# Horizontal and Vertical Analysis

**Topics:**Balance sheet, Generally Accepted Accounting Principles, Financial statements

**Pages:**6 (1833 words)

**Published:**April 22, 2013

XACC280

June 28, 2012

Accounting is the way all companies keep track of their out-going and in-coming finances. Applying accounting principles in any business is incredibly important because it allows for the least amount of mistakes and gives a comprehensive view of all transactions. There are many tools used in accounting, each with it’s own unique function. Statements are used to show a specific time period’s overview of assets, liabilities, and all transactions. These statements allow for easier comparing of months, years, or even different companies accounts. Two of the tools of financial statement analysis are called vertical analysis and horizontal analysis. Much like the definitions of vertical and horizontal, these two analyses are similar, but also have striking differences. In this paper I will provide you with information regarding the two tools, vertical and horizontal analysis, and how comparing them is applied to two big businesses called PepsiCo, Incorporated and Coca-Cola Company.

When referring to vertical analysis, we are referring to when a total percentage is calculated for one financial statement. As defined on “Accounting Coach” (2012), “A type of financial analysis involving income statements and balance sheets. All income statement amounts are divided by the amount of net sales so that the income statement figures will become percentages of net sales. All balance sheet amounts are divided by total assets so that the balance sheet figures will become percentages of total assets,” (Dictionary). Using vertical analysis is very helpful when comparing a company’s percentages between statements, (Price, Haddock, & Brock, para. Vertical analysis of financial statements, 2007). It can also be helpful when comparing numbers of two companies that are within the same trade; such as the companies being compared in this paper: PepsiCo, Inc. and Coca-Cola Company. Using vertical analysis will help us to compare how well each company did in the certain accounts that were analyzed. The reason we want to do these comparisons is because it can sometimes be difficult to determine how much each statement is worth within a company or when compared to another larger or smaller company. By converting them into percentages, it becomes effortless to compare and understand that information each statement gives.

To perform a vertical analysis of PepsiCo we divide the current assets by the total assets. This will tell us what percentage of the assets in the company are current. To find this we divide the current assets, $4,882, by the total assets, $31,727, (University of Phoenix, 2008). By doing this math, we now know that the current assets make up 6.5%. We will perform a similar problem to find what percentage of total assets are shareholder equity. Taking the total assets, $31,727, and dividing that by the shareholder equity, $14,320, we see that the shareholder equity makes up 2.22% of the total assets, (University of Phoenix, 2008). This can be done to all other accounts to find what percentage of total assets each account is. Below is the example of percentages of total assets that the current assets and shareholder equity make up.

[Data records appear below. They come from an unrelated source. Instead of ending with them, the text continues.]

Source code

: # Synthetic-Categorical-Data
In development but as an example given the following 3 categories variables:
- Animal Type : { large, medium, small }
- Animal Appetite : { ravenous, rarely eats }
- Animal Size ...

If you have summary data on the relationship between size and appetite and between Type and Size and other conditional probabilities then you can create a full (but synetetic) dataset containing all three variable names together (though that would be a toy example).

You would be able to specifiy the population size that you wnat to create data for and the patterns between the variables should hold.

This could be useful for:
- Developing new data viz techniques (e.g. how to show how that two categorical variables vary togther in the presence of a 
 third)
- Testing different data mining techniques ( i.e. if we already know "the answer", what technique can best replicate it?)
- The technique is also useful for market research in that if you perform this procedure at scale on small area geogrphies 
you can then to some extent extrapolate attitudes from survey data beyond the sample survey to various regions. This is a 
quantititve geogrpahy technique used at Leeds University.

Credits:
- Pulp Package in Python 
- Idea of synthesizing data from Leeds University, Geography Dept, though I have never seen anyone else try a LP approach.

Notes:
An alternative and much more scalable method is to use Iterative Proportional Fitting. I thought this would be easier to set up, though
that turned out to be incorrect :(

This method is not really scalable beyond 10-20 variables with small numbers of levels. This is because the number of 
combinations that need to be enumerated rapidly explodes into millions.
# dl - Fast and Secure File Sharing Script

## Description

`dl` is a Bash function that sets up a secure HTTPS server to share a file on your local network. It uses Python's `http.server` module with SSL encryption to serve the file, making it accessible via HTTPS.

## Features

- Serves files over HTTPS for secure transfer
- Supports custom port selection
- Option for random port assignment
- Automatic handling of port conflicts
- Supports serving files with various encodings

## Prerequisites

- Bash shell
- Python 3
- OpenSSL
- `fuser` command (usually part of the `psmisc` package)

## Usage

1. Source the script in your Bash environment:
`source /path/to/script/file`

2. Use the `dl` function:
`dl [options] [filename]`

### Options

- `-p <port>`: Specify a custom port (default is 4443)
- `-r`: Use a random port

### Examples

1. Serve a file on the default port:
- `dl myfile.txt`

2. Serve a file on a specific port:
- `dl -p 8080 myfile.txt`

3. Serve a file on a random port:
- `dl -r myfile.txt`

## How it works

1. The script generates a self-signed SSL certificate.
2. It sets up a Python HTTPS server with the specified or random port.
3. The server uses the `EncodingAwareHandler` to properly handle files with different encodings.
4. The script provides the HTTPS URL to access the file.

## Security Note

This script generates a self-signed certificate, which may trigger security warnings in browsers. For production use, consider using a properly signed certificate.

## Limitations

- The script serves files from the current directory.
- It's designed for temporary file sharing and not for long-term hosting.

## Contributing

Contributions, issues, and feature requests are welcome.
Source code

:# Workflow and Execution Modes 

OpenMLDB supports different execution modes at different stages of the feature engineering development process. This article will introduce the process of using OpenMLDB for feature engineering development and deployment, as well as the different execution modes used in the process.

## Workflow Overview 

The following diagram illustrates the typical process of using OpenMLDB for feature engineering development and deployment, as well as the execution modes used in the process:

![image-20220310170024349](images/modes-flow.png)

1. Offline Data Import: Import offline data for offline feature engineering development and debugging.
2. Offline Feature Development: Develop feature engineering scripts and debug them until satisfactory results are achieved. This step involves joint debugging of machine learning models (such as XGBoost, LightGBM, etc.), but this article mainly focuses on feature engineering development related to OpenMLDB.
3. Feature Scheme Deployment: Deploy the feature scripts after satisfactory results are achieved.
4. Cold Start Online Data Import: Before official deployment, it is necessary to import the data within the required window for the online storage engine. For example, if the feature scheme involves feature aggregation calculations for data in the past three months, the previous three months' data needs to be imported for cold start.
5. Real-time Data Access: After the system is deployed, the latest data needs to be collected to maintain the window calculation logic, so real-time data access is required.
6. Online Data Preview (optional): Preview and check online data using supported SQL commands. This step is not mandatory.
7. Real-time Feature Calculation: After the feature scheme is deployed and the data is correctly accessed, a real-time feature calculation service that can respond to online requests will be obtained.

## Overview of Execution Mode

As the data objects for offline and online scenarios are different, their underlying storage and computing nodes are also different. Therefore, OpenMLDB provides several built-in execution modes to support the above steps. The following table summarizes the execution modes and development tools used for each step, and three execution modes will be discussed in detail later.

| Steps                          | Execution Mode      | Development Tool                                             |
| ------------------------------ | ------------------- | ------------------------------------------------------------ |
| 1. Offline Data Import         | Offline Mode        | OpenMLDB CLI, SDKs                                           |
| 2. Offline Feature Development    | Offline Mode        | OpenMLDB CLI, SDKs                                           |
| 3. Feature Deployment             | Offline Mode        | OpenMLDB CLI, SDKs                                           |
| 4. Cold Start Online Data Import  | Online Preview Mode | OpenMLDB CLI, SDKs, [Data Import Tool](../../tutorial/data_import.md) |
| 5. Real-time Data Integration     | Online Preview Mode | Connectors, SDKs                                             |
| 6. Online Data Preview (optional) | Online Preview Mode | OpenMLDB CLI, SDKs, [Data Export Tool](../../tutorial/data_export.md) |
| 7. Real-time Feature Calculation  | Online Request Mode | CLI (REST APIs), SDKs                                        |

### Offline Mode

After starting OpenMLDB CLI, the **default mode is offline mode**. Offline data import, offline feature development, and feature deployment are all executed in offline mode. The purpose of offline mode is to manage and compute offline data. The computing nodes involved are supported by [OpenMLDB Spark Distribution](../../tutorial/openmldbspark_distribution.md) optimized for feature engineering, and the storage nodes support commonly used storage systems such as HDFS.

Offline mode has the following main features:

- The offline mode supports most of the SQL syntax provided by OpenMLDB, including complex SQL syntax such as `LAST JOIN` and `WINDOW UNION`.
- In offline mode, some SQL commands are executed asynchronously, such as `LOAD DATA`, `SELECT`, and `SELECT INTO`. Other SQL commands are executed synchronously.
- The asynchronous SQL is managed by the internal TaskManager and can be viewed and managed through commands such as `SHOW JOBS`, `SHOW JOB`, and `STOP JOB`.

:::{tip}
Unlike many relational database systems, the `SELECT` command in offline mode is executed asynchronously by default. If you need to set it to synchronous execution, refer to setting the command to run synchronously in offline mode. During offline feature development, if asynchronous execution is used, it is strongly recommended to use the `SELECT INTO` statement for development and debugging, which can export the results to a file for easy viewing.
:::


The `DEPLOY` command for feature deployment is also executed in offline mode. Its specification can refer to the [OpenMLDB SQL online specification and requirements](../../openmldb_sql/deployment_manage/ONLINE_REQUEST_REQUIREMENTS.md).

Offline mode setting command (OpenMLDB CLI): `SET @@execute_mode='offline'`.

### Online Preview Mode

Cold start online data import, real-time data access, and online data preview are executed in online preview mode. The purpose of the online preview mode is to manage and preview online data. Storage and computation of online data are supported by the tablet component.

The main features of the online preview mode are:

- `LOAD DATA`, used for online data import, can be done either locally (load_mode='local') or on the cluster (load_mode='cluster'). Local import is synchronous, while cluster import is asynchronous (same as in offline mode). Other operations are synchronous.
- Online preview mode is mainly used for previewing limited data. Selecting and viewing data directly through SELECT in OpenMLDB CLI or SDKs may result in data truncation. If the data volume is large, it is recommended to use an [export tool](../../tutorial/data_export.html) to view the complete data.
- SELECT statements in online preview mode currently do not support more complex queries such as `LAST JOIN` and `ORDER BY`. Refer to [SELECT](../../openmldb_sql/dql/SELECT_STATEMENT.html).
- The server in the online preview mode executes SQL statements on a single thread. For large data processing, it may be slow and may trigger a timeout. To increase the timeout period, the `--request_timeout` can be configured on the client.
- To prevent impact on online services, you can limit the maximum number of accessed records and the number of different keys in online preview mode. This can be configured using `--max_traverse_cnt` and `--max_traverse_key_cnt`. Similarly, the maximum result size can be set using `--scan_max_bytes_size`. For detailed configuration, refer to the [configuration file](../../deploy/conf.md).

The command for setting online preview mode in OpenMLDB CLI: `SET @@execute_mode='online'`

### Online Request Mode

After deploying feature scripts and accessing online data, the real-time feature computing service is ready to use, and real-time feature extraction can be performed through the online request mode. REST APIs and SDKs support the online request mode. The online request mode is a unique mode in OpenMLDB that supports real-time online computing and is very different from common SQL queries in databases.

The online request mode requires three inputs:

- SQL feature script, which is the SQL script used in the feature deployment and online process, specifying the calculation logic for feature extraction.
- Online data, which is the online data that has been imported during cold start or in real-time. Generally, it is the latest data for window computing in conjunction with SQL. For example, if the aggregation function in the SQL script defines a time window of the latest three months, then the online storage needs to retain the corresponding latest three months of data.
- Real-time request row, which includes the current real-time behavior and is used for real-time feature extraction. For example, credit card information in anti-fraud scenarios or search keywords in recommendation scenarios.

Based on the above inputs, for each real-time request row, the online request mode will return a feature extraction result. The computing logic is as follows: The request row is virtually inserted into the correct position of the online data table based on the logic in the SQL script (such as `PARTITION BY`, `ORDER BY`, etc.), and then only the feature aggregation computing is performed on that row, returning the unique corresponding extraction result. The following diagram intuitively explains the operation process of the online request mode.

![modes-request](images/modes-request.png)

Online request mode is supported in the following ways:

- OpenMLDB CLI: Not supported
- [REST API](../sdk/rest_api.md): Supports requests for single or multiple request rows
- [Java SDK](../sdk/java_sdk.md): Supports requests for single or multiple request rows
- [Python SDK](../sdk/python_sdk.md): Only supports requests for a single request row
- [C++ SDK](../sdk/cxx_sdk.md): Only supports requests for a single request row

Two measures of vertical analysis-

1. Current assets divided by total assets- 4882 / 31727 = 6.5%

2. Shareholder equity divided by total assets- 14320 / 31727 = 2.22%

A vertical analysis of Coca-Cola will show us similar percentages to those of PepsiCo. We divide he total assets, $29,427 by the current assets of $10,250. From this we now know that 2.87% of the total assets are made up of current assets. Using the same equation, we substitute the current assets with the shareholder equity of $16,355, (University of Phoenix, 2008). By dividing the total assets of $29,427 by $16,355 we are left with 1.79%. This means that the shareholder equity make up 1.79% of the total assets of Coca-Cola Company. See the equations below:

Two measures of...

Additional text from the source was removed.